Ireland recession eurozone
As data suggests the eurozone area is headed for recession Ireland reveals it is already in one (Reuters)

Ireland plunged back into a full recession in the last quarter of 2011, reveals the latest economic data, as the Emerald Isle struggled to make its finances shine again.

Construction industry's output tumbled across the year, with the defence industry and exports also falling - although consumer spending rose.

In the fourth quarter of 2011, Ireland's GDP contracted by 0.2 percent, following a third-quarter 1.1 percent contraction. Over the year Ireland's GDP grew by just 0.7 percent.

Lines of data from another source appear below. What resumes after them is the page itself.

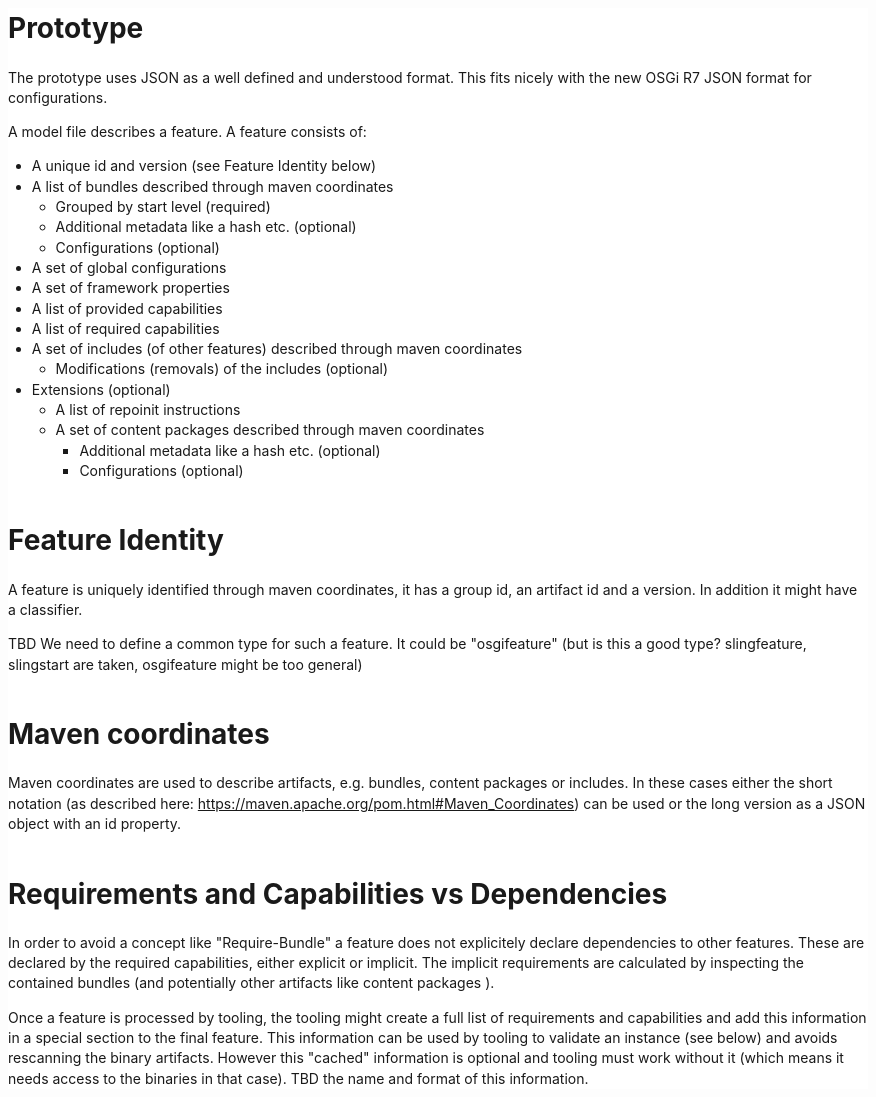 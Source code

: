 # Prototype

The prototype uses JSON as a well defined and understood format. This fits nicely with the new OSGi R7 JSON format for configurations.

A model file describes a feature. A feature consists of:
* A unique id and version (see Feature Identity below)
* A list of bundles described through maven coordinates
  * Grouped by start level (required)
  * Additional metadata like a hash etc. (optional)
  * Configurations (optional)
* A set of global configurations
* A set of framework properties
* A list of provided capabilities
* A list of required capabilities
* A set of includes (of other features) described through maven coordinates
  * Modifications (removals) of the includes (optional)
* Extensions (optional)
  * A list of repoinit instructions
  * A set of content packages described through maven coordinates
    * Additional metadata like a hash etc. (optional)
    * Configurations (optional)

# Feature Identity

A feature is uniquely identified through maven coordinates, it has a group id, an artifact id and a version. In addition it might have a classifier.

TBD We need to define a common type for such a feature. It could be "osgifeature" (but is this a good type? slingfeature, slingstart are taken, osgifeature might be too general)

# Maven coordinates

Maven coordinates are used to describe artifacts, e.g. bundles, content packages or includes. In these cases either the short notation (as described here: https://maven.apache.org/pom.html#Maven_Coordinates) can be used or the long version as a JSON object with an id property.

# Requirements and Capabilities vs Dependencies

In order to avoid a concept like "Require-Bundle" a feature does not explicitely declare dependencies to other features. These are declared by the required capabilities, either explicit or implicit. The implicit requirements are calculated by inspecting the contained bundles (and potentially other artifacts like content packages ).

Once a feature is processed by tooling, the tooling might create a full list of requirements and capabilities and add this information in a special section to the final feature. This information can be used by tooling to validate an instance (see below) and avoids rescanning the binary artifacts. However this "cached" information is optional and tooling must work without it (which means it needs access to the binaries in that case). TBD the name and format of this information.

"This follows three successive annual decreases in GDP during the years 2008 to 2010," Ireland's Central Statistics Office (CSO) said.

Consumer spending grew 0.5 percent in the fourth quarter.

"Consumer spending and investment bounced back as we expected but exports contracted on the quarter, highlighting the danger that a key platform for growth is being eroded by the euro area slowdown," Conall Mac Coille, chief economist at Davy Stockbrokers, said.

Exports fell by 1.1 percent and the construction industry's output plummeted by 13.5 percent for 2011.

Elsewhere across the eurozone data from the purchasing managers' indexes (PMI), compiled by financial data company Markit, suggests that the single currency area may be heading towards a recession.

As well as Ireland, Greece, Belgium, Portugal, Italy, the Netherlands, and Slovenia are in recession.

The PMI for the eurozone dropped to 48.7 in March from 49.3 in February.

"[Ireland's] pattern of growth for the year is broadly in line with what we expected. The big risk to all the forecasts now is that they're all predicated on exports continuing to be the main drivers of growth," Dan McLoughlin, chief economist at the Bank of Ireland, said.

"Consequently, the data we got today from the eurozone in terms of the PMIs, particularly on the manufacturing side, would tend to suggest that the risks to that export forecast are certainly on the downside."

In 2010 Ireland was forced to take a bailout from the EU and the International Monetary Fund to stop it going bankrupt, after the global financial crisis of 2008 crippled the country's banking system.